Basic Learner Skills: 
                 Eye-contact
                 Greetings
                 Initiating conversation
                 Topic maintenance
                 Turn-taking
                 Following directions
                 Structured play
                 Pretend play
                 Accepting “no”
                 Transitioning to activities
Identification of Feelings:
                 Labeling emotions based upon facial expressions, tone of voice, and body  posture
                 Responding appropriately to “Why?” questions in regard to feelings they are experiencing

Coping Skills:
                 Recognizing signs of stress/anxiety in themselves and others
                 Learning 5 coping skills to draw upon in times of stress
                 Learning to better regulate his/her sensory systems
                 Increasing knowledge of problem solving skills
General Socialization & Communication:
                 Initiating, monitoring, maintaining, and disengaging from conversations
                 Joining conversations or joining games already in progress
                 Spontaneous greetings to adults and peers
                 Using a combination of questions and comments when interacting with peers and adults
                 Cooperation, compromise, and negotiation with peers and adults
                 Describing events and Story Telling
                 Maintaining a peer's attention
Non-Verbal Cues:
                 Identifying non-verbal cues based on tone of voice, facial expressions, body language, and posture
                 Recognizing emotions of both peers and adults
                 Maintaining eye contact for an appropriate length of time
                 Using and recognizing body language
Assessment and Goals:

Once enrolled in the program each child will be assessed to determine what goals/objectives are best suited for the child.

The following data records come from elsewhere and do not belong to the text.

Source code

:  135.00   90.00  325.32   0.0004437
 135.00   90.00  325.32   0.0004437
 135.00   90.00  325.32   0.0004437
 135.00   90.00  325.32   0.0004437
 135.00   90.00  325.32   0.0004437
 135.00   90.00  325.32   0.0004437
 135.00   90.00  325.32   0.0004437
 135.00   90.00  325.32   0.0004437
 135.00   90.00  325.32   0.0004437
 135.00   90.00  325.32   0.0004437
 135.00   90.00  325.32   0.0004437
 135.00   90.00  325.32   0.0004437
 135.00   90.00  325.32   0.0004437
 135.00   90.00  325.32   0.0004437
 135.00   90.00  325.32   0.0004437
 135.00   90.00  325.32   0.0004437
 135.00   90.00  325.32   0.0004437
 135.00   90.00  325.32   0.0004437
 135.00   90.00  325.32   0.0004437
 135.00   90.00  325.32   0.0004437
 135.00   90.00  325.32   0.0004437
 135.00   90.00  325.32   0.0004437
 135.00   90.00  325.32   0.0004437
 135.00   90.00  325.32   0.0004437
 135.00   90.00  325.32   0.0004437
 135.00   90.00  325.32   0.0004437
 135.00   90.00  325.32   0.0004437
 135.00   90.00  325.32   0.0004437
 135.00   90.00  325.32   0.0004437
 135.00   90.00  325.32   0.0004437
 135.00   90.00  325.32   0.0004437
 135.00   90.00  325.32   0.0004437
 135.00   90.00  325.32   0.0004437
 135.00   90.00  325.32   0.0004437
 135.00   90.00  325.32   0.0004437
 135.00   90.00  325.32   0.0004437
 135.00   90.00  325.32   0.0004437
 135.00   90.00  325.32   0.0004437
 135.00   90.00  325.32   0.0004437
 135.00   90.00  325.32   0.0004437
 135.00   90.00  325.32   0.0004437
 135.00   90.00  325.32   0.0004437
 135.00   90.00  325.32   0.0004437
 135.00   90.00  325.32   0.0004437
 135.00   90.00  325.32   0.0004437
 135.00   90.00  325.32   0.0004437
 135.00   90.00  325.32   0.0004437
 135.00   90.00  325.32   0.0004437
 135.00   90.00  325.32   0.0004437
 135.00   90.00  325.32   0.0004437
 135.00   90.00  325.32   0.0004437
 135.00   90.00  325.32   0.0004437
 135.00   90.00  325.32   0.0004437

The ABLLS: Assessment of Basic Language and Learning Skills is an assessment, curriculum guide, and skills tracking system for children with developmental, cognitive, social and/or language delays. The ABLLS contains a task analysis of the many skills necessary to communicate successfully and to learn from everyday experiences. The purpose of this assessment is to help identify those language and other critical skills that are in need of intervention in order for a child to become more capable of learning. The ABLLS scores help to determine treatment priorities, and to help with the selection of appropriate treatment objectives for an individual child.  By  the third session the student's his/her lead therapist will screen them using the social and play components of the ABLLS. Based on that screening the program supervisor will develop individualized goals for each child. 

Parent Feedback and Training: 

Once the child's goals are developed the parent will receive a copy of the goals. The lead therapist will be collecting data on each goal frequently during each session. Parents will receive periodic session notes summarizing how their child is performing and what his/her current strengths and weaknesses are. In addition, parents will receive suggestions for generalizing their child's social/pragmatic goals outside-of the program. Parents are welcome to set-up a time to observe their child in a session and to meet with their child's lead therapist.